(Stored items)
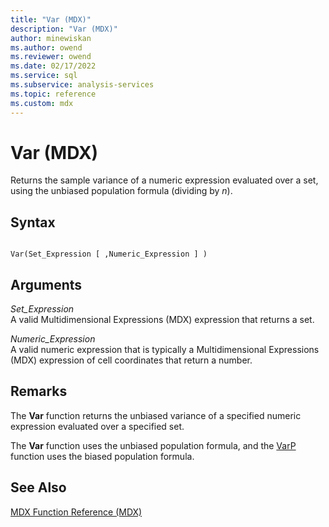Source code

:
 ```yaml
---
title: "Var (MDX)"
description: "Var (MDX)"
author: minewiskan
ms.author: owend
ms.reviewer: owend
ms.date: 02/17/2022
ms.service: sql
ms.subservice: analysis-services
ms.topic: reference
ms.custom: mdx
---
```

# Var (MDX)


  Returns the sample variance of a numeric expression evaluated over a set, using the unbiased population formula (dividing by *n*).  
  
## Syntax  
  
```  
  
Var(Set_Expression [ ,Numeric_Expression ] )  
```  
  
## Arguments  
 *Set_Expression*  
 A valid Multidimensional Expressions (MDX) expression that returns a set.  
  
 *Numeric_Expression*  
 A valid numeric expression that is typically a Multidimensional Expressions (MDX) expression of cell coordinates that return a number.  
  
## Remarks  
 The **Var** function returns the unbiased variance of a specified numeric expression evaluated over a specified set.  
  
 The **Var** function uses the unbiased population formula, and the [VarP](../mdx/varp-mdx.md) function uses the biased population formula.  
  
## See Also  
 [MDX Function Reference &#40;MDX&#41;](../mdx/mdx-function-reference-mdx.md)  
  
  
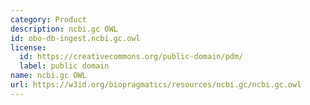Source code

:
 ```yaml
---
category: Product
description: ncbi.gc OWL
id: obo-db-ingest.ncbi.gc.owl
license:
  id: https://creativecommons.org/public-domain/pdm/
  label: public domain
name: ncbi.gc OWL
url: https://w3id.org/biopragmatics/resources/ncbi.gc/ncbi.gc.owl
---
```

...

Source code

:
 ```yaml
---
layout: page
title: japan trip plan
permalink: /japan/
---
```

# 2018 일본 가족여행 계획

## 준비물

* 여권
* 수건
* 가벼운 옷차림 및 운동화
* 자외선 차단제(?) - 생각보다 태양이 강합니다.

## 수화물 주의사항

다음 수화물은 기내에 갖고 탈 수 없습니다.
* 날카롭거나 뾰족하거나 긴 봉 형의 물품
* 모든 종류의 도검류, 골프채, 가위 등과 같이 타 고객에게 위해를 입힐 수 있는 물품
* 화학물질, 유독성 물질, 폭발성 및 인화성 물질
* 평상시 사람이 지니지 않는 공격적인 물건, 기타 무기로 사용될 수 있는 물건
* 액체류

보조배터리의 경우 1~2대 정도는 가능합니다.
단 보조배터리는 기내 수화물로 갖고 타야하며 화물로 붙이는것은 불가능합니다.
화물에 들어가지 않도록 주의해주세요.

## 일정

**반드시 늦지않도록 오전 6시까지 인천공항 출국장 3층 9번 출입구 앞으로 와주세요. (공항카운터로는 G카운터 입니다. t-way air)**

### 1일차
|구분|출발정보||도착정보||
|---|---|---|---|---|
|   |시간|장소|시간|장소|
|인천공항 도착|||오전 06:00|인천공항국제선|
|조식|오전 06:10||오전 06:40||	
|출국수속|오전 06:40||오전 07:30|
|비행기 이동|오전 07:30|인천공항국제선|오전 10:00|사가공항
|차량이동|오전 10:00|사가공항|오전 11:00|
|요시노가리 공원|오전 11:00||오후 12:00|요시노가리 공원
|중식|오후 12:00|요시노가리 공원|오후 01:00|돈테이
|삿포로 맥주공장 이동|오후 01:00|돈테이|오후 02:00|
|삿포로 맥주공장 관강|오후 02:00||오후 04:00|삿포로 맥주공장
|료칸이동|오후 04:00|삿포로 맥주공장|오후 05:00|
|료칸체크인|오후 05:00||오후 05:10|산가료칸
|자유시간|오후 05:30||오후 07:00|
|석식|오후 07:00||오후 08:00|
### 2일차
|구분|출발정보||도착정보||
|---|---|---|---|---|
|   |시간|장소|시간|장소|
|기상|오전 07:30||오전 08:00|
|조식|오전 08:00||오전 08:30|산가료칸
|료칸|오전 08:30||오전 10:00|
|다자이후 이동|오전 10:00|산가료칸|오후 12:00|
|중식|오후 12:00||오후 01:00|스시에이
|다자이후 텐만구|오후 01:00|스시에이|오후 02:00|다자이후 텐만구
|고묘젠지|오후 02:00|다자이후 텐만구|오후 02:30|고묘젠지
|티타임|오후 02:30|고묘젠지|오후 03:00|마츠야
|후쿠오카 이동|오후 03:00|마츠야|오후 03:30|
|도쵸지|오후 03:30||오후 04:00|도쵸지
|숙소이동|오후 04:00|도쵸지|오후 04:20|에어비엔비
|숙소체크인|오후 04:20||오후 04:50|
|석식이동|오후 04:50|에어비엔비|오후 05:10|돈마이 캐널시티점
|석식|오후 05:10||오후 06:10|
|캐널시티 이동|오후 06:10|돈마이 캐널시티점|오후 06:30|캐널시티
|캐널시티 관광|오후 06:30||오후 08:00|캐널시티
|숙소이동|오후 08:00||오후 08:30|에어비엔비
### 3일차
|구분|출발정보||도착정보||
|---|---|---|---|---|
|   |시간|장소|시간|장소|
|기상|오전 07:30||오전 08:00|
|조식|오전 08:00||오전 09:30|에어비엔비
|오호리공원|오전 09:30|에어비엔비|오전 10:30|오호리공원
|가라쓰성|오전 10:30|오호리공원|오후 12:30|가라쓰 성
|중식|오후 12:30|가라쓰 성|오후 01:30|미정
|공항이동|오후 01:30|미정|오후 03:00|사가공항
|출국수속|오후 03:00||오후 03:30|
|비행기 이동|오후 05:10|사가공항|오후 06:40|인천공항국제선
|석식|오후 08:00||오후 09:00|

...

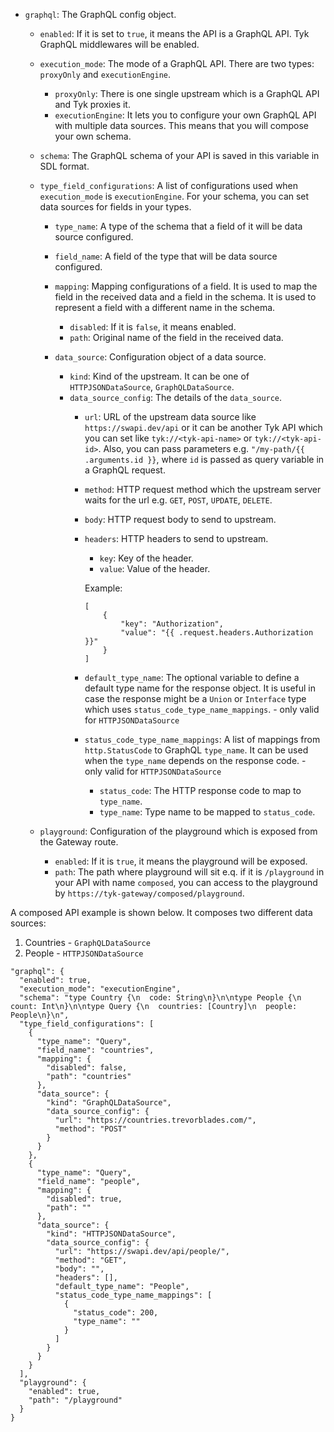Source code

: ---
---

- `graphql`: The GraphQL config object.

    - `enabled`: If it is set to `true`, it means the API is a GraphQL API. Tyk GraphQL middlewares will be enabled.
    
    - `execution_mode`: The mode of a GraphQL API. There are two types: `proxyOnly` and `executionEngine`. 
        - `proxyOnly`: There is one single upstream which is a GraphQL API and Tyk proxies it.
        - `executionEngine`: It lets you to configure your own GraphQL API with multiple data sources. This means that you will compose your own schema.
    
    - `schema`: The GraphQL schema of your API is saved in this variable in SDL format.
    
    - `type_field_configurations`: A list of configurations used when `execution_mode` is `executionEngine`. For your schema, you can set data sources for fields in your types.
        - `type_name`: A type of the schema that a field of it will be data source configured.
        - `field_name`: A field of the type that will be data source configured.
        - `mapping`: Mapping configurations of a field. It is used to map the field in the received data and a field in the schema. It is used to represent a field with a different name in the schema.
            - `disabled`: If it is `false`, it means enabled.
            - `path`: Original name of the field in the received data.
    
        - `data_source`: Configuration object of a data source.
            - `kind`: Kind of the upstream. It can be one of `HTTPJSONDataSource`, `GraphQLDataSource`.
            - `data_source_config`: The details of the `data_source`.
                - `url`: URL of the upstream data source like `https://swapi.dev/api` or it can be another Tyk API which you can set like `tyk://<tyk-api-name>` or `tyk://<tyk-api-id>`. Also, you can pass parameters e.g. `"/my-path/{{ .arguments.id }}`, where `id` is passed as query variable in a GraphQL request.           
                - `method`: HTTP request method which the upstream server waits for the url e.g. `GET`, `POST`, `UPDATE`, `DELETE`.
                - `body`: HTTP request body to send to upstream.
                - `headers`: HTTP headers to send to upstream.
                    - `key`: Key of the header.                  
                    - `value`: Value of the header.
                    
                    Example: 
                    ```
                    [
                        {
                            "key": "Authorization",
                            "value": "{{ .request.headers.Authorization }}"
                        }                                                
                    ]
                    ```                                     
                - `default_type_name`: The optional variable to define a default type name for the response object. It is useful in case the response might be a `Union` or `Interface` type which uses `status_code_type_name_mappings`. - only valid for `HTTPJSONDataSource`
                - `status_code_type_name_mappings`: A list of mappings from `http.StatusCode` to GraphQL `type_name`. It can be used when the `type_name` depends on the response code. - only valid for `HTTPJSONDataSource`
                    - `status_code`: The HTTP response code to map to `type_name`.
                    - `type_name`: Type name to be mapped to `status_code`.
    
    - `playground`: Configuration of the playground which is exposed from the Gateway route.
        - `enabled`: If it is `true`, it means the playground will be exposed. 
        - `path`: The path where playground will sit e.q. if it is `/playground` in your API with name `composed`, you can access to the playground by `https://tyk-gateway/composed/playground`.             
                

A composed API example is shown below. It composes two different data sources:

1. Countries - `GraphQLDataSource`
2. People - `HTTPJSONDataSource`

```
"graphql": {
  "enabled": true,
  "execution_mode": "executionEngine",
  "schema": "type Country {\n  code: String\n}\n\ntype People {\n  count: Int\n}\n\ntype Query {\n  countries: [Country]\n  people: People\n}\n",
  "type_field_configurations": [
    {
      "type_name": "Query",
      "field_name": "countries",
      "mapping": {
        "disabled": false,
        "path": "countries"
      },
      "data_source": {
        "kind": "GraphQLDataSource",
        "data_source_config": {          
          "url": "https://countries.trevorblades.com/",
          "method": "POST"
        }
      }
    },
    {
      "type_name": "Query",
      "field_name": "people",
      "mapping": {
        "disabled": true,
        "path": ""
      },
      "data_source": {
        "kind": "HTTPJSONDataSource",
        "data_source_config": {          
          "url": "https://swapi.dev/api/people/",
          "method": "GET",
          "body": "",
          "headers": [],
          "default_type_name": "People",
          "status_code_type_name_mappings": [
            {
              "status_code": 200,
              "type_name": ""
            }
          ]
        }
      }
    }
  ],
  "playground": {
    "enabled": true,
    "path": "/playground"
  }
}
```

— Work order —
Each line of the data that has the string "will" should be returned.

— Exercise answer —
    - `enabled`: If it is set to `true`, it means the API is a GraphQL API. Tyk GraphQL middlewares will be enabled.
        - `executionEngine`: It lets you to configure your own GraphQL API with multiple data sources. This means that you will compose your own schema.
        - `type_name`: A type of the schema that a field of it will be data source configured.
        - `field_name`: A field of the type that will be data source configured.
        - `enabled`: If it is `true`, it means the playground will be exposed. 
        - `path`: The path where playground will sit e.q. if it is `/playground` in your API with name `composed`, you can access to the playground by `https://tyk-gateway/composed/playground`.             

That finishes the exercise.